Instructions to follow —
Copy the data exactly from the line that contains "### Add new tests" through the line that contains "if the test", keeping both end lines and leaving out everything else.
● ● ● ● ● ● ●
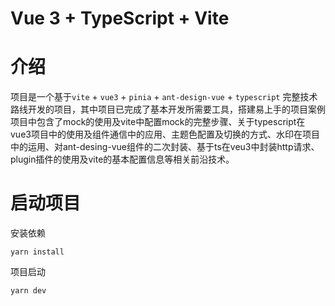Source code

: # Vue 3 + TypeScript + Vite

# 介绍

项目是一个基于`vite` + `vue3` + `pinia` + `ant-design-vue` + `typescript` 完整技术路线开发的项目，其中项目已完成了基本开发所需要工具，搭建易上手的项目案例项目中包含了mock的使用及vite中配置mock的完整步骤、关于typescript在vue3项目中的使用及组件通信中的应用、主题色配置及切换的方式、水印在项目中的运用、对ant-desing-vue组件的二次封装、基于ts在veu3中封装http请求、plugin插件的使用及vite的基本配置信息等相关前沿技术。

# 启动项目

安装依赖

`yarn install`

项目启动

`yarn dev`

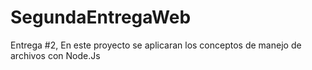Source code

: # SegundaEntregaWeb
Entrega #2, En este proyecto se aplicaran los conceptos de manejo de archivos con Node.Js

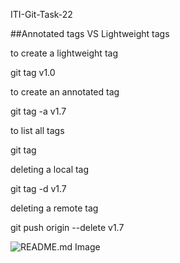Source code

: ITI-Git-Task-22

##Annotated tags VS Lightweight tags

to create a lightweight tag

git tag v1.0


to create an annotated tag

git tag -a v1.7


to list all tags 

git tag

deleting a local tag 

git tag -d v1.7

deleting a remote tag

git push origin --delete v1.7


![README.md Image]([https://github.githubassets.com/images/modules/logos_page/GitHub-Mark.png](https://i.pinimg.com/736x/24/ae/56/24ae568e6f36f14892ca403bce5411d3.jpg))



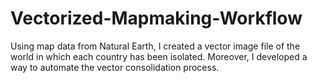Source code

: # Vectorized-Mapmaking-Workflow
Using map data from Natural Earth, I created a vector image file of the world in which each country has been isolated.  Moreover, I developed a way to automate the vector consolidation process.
● ● ● ● ● ● ●
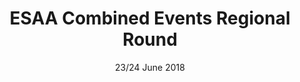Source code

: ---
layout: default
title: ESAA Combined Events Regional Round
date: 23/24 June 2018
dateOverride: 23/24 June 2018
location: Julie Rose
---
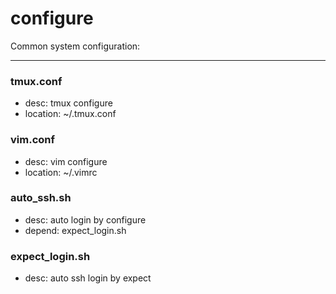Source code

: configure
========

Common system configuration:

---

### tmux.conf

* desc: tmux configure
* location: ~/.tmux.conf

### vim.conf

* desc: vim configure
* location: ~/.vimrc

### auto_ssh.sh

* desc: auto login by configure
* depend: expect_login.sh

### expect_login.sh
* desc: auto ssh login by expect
● ● ● ● ● ● ●
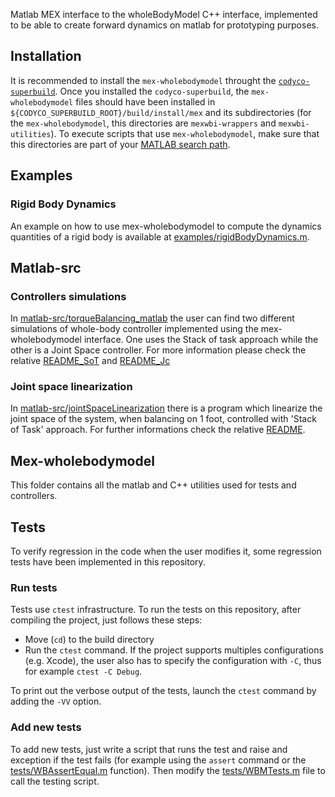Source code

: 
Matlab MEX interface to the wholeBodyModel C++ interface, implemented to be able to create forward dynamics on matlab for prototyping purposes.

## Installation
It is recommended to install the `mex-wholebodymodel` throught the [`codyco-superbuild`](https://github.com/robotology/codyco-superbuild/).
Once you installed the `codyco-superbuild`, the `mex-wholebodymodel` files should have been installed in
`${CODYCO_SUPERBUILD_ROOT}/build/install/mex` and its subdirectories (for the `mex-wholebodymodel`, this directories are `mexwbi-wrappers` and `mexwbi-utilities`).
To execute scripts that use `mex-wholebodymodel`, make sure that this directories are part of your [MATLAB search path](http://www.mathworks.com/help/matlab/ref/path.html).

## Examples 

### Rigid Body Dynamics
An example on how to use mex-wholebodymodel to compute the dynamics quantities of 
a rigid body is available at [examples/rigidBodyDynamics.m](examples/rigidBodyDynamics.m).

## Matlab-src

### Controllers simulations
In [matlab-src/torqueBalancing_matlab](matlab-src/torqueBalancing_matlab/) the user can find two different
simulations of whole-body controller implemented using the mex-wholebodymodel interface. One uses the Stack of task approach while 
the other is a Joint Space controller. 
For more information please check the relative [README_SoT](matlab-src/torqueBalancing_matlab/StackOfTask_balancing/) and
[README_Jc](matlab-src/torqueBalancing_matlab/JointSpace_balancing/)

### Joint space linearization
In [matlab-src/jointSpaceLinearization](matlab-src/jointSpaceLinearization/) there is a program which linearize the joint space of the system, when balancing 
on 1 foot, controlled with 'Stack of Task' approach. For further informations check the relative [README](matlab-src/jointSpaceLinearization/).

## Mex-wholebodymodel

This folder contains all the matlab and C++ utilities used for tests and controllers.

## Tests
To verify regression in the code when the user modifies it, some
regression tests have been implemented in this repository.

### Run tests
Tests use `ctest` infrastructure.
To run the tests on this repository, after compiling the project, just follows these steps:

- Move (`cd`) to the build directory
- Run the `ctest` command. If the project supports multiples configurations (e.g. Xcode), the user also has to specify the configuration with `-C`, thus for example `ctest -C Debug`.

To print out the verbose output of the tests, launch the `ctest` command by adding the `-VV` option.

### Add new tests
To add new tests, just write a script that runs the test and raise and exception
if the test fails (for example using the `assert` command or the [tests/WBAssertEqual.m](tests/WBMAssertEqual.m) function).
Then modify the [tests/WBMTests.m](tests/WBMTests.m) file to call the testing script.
● ● ● ● ● ● ●
Solution to the exercise —
### Add new tests
To add new tests, just write a script that runs the test and raise and exception
if the test fails (for example using the `assert` command or the [tests/WBAssertEqual.m](tests/WBMAssertEqual.m) function).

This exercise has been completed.